From its earliest beginnings, mlint has relied on C code (presumably modeled after lint). For many years mlint relied on a mex file (%matlabroot%/toolbox/matlab/codetools/mlintmex.mex*), which is basically just a wrapper for mlint.dll where the core algorithm resides. In recent releases, mlintmex, just like many other core mex files, was ported into a core Matlab library (libmwbuiltins.dll on Windows). However, the name and interface of the mlintmex function have remained unchanged over the years. Wrapping the core mlintmex function is the mlint m-function (%matlabroot%/toolbox/matlab/codetools/mlint.m) that calls mlintmex internally. In R2011b (Matlab 7.13) its official function name has changed to checkcode, although this was never documented in the release notes for some reason. However, using mlint still works even today. Wrapping all that is the mlintrpt function, which calls mlint/checkcode internally.

The core function mlintmex returns a long string with embedded newlines to separate the messages. For example:

>> str = mlintmex('perfTest.m')
str = 
L 3 (C 1): The value assigned to variable 'A' might be unused.
L 4 (C 1): The value assigned to variable 'B' might be unused.
L 5 (C 1-3): Variable 'ops', apparently a structure, is changed but the value seems to be unused.
L 12 (C 9): This statement (and possibly following ones) cannot be reached.
L 53 (C 19-25): The function 'subFunc' might be unused.
L 53 (C 27-35): Input argument 'iteration' might be unused. If this is OK, consider replacing it by ~.

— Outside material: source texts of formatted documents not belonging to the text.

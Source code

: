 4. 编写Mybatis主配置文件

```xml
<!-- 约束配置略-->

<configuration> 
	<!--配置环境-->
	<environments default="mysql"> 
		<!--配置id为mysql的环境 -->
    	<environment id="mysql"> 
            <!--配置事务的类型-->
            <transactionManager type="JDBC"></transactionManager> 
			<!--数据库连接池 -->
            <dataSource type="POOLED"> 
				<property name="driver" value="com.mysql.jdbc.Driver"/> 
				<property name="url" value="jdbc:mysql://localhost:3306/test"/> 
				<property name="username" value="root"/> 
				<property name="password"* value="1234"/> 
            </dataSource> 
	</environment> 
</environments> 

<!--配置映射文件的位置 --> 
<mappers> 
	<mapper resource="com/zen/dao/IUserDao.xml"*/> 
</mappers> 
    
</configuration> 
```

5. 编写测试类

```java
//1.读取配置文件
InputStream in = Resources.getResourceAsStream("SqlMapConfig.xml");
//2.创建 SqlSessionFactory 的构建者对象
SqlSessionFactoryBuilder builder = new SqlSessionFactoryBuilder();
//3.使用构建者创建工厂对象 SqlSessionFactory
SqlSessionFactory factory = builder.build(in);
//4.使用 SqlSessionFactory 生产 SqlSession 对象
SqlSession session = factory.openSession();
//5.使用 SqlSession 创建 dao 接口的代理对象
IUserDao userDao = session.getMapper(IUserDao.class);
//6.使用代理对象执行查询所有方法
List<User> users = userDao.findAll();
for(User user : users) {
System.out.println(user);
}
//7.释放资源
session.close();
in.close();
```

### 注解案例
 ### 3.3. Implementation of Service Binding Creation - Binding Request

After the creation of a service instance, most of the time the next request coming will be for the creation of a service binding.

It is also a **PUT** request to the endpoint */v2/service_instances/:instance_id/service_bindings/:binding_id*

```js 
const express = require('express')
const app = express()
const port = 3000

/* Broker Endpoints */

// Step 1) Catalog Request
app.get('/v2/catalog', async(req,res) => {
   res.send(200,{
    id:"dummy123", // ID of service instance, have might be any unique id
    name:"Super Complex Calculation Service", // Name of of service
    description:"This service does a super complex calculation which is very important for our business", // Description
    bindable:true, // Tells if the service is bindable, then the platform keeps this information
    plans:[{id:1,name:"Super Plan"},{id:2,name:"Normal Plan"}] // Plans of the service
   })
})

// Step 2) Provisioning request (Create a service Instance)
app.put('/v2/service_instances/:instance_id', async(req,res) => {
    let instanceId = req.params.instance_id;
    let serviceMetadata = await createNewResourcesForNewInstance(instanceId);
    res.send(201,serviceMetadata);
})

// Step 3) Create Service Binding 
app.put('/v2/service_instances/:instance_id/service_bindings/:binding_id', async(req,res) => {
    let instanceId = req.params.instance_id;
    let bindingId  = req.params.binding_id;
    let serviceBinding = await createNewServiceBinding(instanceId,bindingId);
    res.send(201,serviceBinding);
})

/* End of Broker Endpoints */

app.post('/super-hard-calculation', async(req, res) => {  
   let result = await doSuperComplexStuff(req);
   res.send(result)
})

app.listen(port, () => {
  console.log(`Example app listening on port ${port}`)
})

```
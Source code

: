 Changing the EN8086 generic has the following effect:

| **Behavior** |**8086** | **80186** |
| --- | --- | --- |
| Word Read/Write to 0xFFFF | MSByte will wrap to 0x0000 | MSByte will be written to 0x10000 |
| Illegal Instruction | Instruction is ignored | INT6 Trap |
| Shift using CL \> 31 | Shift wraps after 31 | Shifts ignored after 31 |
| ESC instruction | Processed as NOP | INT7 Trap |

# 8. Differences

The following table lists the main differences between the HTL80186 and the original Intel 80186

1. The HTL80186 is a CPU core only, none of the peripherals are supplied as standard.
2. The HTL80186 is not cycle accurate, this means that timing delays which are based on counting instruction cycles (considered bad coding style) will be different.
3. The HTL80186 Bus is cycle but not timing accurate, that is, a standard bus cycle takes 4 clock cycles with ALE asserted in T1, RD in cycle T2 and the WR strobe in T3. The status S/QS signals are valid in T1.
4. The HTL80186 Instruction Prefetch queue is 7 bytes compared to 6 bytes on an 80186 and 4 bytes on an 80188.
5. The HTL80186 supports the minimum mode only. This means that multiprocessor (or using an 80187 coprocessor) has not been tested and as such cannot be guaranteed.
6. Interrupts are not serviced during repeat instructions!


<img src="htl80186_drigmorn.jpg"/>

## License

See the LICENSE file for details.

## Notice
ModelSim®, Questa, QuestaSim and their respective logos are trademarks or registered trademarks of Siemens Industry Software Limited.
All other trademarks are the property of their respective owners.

We can parse this long string ourselves, but there is no need since mlint/checkcode do this for us, returning a struct array:

>> results = mlint('perfTest.m')
results = 
6x1 struct array with fields:
    message
    line
    column
    fix
>> results(5)
ans = 
    message: 'The function 'subFunc' might be unused.'
       line: 53
     column: [19 25]
        fix: 0

As can be seen, the message severity (warning/error) does not appear. This severity is obviously available since it is integrated in the Editor and the Code Analyzer report – orange for warnings, red for errors.

In one of my projects I needed to enable the user to dynamically create executable Matlab code that would then be run interactively. This enabled users to create dynamic data analyses functions without actually needing to know Matlab or to code all the nuts-and-bolts of a regular Matlab function. For this I needed to display warnings and errors-on-the-fly (the dynamic cell tooltips used a custom table cell-renderer). Here’s the end-result:


Analysis definition panel

Analysis definition panel


Dynamic analysis alert tooltips
Dynamic analysis alert tooltips

Dynamic analysis alert tooltips


My solution was to use mlintmex, as follows:

% Get the relevant message strings
errMsgs = mlintmex('-m2', srcFileName);
allMsgs = mlintmex('-m0', srcFileName);
 
% Parse the strings to find newline characters
numErrors = length(strfind(regexprep(errMsgs,'\*\*\*.*',''),char(10)));
numAllMsg = length(strfind(regexprep(allMsgs,'\*\*\*.*',''),char(10)));
numWarns = numAllMsg - numErrors;

(and from the messages themselves [errMsgs,allMsgs] I extracted the actual error/warning location)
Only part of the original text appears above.